Oggi, dalle colonne di Repubblica, Luciano Gallino si è speso in un appassionato j’accuse nei confronti della sinistra che, a suo dire, non avrebbe opposto abbastanza resistenza alla cultura “neoliberale” dominante. Secondo Gallino, dalla fondazione della Mont Pélerin Society, nel 1947, le migliaia di saggi e di libri prodotti dai suoi soci avrebbero influenzato le università e i governi di tutto il mondo occidentale al punto di condurre a un vero e proprio dominio delle idee di libero mercato. Una teoria, quella del “pensiero unico” neoliberista, ripetuta fino alla noia nei mantra dei seguaci del gallinesimo, ma raramente con tanta chiarezza e semplicità.

Il “pensiero unico” non avrebbe avuto come destinatari soltanto i governi Thatcher e Reagan. No: il neoliberismo selvaggio avrebbe contagiato anche i vertici dell’industria francese e tedesca.
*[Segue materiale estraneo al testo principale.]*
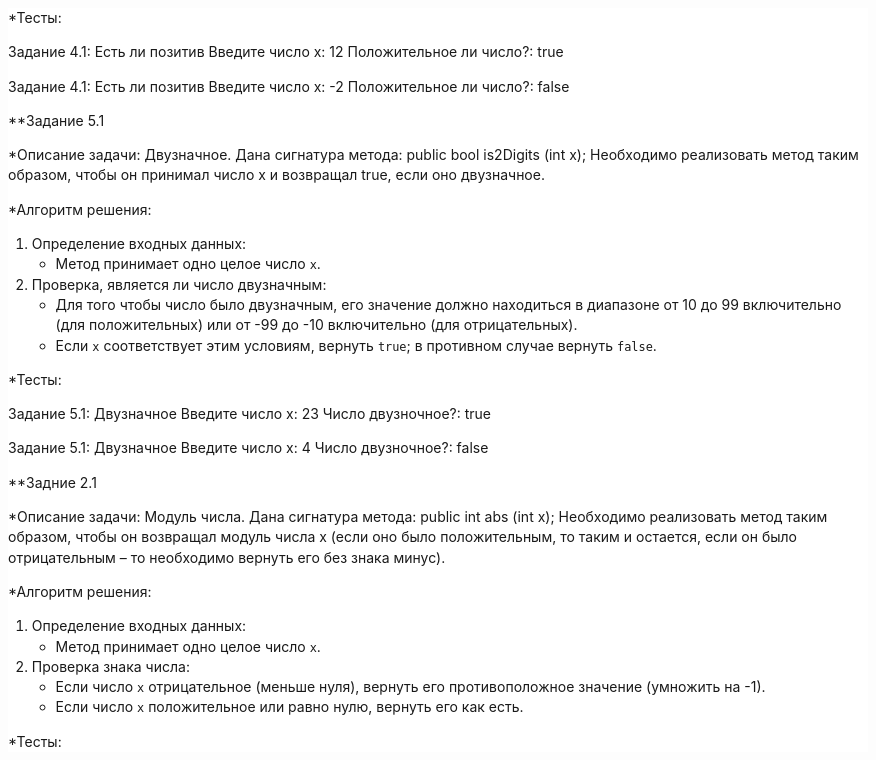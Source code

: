 *Тесты:

Задание 4.1: Есть ли позитив
Введите число x: 12
Положительное ли число?: true

Задание 4.1: Есть ли позитив
Введите число x: -2
Положительное ли число?: false



**Задание 5.1

*Описание задачи:
 Двузначное.
Дана сигнатура метода: public bool is2Digits (int x);
Необходимо реализовать метод таким образом, чтобы он принимал число x и
возвращал true, если оно двузначное.

*Алгоритм решения:
1. Определение входных данных:
   - Метод принимает одно целое число `x`.
2. Проверка, является ли число двузначным:
   - Для того чтобы число было двузначным, его значение должно находиться в диапазоне от 10 до 99 включительно (для положительных) или от -99 до -10 включительно (для отрицательных). 
   - Если `x` соответствует этим условиям, вернуть `true`; в противном случае вернуть `false`.

*Тесты:

Задание 5.1: Двузначное
Введите число x: 23
Число двузночное?: true

Задание 5.1: Двузначное
Введите число x: 4
Число двузночное?: false



**Задние 2.1

*Описание задачи:
Модуль числа.
Дана сигнатура метода: public int abs (int x);
Необходимо реализовать метод таким образом, чтобы он возвращал модуль
числа х (если оно было положительным, то таким и остается, если он было
отрицательным – то необходимо вернуть его без знака минус).

*Алгоритм решения:
1. Определение входных данных:
   - Метод принимает одно целое число `x`.
2. Проверка знака числа:
   - Если число `x` отрицательное (меньше нуля), вернуть его противоположное значение (умножить на -1).
   - Если число `x` положительное или равно нулю, вернуть его как есть.

*Тесты:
Ciò avrebbe condotto alla sostanziale demolizione del keynesismo, che “sopravvive qui e là in qualche dipartimento universitario, ma nella politica economica UE conta zero” e della scuola, perfino in Italia.

L’egemonia neoliberale avrebbe saputo resistere alla bolla delle “imprese dot.com”, alla crisi dei mutui subprime (che, manco a dirlo, è stata generata deliberatamente “dalla finanza”) e infine, ovviamente, alle politiche di austerità “rivelatesi un fallimento totale a giudizio dei loro stessi promotori”.

Caro Gallino, a me non interessa discutere sul fondamento delle tua analisi: a me interessa sapere da che pianeta vieni, e quanto costa un biglietto di sola andata.